##### Records for processing
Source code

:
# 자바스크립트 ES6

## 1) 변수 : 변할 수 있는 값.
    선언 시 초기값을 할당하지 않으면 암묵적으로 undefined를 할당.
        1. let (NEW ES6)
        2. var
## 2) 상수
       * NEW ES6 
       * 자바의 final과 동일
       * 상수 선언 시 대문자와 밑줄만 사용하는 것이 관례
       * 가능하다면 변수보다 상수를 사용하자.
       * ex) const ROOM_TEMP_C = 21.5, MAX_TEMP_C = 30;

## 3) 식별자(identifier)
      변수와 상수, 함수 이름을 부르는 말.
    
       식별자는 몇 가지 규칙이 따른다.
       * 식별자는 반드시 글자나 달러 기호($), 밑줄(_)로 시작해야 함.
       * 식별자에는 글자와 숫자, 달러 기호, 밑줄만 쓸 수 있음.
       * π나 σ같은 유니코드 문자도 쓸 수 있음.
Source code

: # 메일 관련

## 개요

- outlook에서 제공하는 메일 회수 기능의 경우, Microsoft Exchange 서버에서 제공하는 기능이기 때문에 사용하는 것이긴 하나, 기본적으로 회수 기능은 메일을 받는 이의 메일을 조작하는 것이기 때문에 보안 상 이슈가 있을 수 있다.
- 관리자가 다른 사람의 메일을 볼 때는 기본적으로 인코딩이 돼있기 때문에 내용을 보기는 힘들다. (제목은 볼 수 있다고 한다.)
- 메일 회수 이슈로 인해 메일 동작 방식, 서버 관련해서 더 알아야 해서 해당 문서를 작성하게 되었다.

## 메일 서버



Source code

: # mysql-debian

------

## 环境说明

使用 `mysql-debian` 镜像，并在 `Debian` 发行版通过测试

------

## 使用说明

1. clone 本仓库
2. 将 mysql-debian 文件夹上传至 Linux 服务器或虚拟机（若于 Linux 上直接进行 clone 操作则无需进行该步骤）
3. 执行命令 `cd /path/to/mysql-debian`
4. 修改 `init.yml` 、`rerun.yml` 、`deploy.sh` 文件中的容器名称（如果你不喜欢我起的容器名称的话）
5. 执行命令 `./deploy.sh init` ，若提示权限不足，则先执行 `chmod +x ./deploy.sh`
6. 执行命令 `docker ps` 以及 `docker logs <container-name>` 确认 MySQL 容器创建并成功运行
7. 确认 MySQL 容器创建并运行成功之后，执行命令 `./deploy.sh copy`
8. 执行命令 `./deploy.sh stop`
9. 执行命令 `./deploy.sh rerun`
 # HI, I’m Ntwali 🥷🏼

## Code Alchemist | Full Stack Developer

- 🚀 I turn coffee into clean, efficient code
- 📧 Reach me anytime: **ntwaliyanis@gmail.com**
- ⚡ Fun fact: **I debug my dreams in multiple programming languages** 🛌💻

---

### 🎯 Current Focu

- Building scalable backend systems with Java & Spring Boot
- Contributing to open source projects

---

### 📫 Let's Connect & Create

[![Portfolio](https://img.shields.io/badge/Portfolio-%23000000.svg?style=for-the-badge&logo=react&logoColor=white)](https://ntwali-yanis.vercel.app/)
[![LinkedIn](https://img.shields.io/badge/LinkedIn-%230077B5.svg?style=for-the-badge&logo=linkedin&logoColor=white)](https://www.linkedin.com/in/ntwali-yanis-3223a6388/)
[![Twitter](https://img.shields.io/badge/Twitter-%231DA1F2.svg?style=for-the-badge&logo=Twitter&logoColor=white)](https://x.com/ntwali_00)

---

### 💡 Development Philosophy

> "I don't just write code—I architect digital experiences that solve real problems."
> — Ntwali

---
##########
__Directions__:
Lines of the material above that contain the string "식별자는" must be counted; respond with the total alone.

__Problem solution__:
2